··· Study material ···

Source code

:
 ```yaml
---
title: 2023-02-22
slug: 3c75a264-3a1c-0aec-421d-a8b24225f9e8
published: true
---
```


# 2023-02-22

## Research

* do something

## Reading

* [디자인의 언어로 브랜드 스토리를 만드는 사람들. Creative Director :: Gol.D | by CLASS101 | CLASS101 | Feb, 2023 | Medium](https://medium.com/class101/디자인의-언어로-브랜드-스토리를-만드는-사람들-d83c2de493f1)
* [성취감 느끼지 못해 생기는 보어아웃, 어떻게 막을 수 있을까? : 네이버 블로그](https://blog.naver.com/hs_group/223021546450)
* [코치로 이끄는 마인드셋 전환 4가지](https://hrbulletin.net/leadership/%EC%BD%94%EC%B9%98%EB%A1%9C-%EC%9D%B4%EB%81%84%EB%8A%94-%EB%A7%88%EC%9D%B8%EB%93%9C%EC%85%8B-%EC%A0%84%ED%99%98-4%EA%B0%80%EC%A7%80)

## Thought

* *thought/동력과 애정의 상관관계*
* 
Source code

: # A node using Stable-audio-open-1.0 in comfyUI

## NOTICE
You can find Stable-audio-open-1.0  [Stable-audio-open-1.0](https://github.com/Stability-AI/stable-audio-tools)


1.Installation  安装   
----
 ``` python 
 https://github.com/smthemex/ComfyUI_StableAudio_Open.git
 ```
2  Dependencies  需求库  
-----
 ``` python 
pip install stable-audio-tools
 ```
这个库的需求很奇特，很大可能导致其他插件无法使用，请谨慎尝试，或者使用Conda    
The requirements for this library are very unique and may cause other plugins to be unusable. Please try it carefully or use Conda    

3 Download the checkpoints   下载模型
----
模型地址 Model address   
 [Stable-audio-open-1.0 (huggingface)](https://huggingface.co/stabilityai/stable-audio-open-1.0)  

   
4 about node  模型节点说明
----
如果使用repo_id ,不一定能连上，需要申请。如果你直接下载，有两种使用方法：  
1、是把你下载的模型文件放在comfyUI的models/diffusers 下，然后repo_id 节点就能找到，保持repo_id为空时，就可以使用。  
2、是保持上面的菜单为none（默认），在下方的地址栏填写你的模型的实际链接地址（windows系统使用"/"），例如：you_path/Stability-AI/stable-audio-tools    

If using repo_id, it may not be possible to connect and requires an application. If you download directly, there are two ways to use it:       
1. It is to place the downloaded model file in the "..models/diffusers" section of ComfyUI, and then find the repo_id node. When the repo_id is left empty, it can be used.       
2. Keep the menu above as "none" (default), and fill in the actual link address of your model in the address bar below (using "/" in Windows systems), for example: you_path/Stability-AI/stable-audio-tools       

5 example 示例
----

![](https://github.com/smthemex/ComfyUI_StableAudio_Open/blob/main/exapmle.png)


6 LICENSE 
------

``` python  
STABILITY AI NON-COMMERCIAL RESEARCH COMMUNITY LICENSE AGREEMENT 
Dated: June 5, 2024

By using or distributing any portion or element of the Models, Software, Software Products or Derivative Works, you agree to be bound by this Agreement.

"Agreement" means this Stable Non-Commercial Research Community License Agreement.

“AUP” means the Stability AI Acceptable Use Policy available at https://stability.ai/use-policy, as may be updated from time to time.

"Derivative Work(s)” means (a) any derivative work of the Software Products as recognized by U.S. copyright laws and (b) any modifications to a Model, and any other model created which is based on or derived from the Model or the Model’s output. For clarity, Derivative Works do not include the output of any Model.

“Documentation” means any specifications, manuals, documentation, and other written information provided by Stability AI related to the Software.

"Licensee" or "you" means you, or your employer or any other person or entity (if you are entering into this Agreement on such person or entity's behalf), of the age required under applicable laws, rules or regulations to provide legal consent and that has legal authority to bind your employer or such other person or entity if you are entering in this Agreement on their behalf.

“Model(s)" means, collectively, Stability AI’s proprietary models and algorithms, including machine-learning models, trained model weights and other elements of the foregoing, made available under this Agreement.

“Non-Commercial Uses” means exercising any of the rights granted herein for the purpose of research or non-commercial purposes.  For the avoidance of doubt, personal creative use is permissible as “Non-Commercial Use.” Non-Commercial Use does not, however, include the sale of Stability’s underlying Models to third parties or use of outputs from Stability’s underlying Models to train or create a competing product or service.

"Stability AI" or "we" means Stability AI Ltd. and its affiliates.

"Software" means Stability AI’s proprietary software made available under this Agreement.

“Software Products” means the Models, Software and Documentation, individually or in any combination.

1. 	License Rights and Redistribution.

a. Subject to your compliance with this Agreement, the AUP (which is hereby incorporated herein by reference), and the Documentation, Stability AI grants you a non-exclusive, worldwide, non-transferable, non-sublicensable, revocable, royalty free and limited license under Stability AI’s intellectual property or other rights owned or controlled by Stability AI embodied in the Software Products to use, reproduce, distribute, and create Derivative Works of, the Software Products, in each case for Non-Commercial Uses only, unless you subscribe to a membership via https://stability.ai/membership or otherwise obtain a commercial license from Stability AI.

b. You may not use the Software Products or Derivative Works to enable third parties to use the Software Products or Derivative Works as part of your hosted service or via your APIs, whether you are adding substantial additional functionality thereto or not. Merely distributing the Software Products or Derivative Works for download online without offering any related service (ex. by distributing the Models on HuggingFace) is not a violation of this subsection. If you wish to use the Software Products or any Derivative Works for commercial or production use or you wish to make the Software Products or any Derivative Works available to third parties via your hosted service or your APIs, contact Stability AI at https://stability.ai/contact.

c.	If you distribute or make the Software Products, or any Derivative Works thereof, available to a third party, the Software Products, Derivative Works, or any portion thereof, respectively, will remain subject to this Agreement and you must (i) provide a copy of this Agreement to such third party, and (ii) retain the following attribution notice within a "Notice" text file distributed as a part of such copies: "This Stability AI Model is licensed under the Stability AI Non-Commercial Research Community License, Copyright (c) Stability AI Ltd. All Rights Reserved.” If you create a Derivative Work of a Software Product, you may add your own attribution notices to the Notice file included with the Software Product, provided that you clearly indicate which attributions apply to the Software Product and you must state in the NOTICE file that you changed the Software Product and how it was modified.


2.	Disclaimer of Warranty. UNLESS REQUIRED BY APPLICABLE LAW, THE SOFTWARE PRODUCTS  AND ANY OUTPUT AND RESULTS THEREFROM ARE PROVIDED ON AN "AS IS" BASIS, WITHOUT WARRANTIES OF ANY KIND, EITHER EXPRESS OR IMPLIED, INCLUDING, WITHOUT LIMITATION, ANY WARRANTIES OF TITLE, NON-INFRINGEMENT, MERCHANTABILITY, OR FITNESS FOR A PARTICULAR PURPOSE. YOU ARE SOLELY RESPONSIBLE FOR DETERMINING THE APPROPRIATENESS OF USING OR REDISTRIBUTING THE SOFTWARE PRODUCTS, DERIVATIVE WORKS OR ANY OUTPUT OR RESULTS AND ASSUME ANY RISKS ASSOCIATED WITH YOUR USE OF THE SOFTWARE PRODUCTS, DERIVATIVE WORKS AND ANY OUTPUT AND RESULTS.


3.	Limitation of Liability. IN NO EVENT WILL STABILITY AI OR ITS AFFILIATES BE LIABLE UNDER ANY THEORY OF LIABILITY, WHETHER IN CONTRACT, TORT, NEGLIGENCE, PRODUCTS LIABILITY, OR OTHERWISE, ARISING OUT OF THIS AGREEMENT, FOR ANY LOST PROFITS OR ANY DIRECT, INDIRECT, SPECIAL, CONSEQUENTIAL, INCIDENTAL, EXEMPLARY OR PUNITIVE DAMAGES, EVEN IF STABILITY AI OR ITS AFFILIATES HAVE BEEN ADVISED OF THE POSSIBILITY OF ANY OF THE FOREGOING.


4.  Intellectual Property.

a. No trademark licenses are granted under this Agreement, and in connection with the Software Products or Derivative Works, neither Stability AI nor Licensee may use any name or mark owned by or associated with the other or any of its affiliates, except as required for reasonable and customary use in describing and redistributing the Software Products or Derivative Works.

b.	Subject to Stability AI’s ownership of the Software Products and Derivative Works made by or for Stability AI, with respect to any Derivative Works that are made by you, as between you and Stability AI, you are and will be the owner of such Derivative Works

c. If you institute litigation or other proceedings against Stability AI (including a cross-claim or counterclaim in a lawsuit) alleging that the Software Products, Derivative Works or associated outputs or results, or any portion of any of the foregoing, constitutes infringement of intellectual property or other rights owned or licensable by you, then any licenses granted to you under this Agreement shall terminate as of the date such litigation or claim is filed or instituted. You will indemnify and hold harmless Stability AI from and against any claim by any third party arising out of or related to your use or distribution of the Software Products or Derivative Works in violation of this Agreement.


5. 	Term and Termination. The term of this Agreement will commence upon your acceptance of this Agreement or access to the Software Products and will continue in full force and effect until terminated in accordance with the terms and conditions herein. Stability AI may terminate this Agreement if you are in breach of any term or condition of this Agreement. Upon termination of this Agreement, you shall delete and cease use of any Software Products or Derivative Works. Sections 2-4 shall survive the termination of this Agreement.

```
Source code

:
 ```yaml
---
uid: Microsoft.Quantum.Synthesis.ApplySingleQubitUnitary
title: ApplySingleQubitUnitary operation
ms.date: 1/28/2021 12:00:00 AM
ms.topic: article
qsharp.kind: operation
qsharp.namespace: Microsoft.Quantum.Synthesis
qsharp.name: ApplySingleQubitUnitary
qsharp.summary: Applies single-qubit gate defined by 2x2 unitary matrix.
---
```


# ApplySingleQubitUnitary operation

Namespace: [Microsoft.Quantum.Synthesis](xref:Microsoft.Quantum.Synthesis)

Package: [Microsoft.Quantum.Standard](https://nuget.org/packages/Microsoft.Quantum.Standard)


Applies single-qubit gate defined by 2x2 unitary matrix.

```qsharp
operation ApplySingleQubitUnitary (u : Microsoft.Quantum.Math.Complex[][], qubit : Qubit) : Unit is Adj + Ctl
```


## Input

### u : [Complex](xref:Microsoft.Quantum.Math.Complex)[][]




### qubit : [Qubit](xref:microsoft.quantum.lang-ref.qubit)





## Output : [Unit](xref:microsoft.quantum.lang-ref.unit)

···

**What to produce**
Could you restate word for word the lines above, from the one that contains "这个库的需求很奇特，很大可能" through the one that contains "如果使用repo_id ,不", and no others?

**Written reply**
这个库的需求很奇特，很大可能导致其他插件无法使用，请谨慎尝试，或者使用Conda    
The requirements for this library are very unique and may cause other plugins to be unusable. Please try it carefully or use Conda    

3 Download the checkpoints   下载模型
----
模型地址 Model address   
 [Stable-audio-open-1.0 (huggingface)](https://huggingface.co/stabilityai/stable-audio-open-1.0)  

   
4 about node  模型节点说明
----
如果使用repo_id ,不一定能连上，需要申请。如果你直接下载，有两种使用方法：  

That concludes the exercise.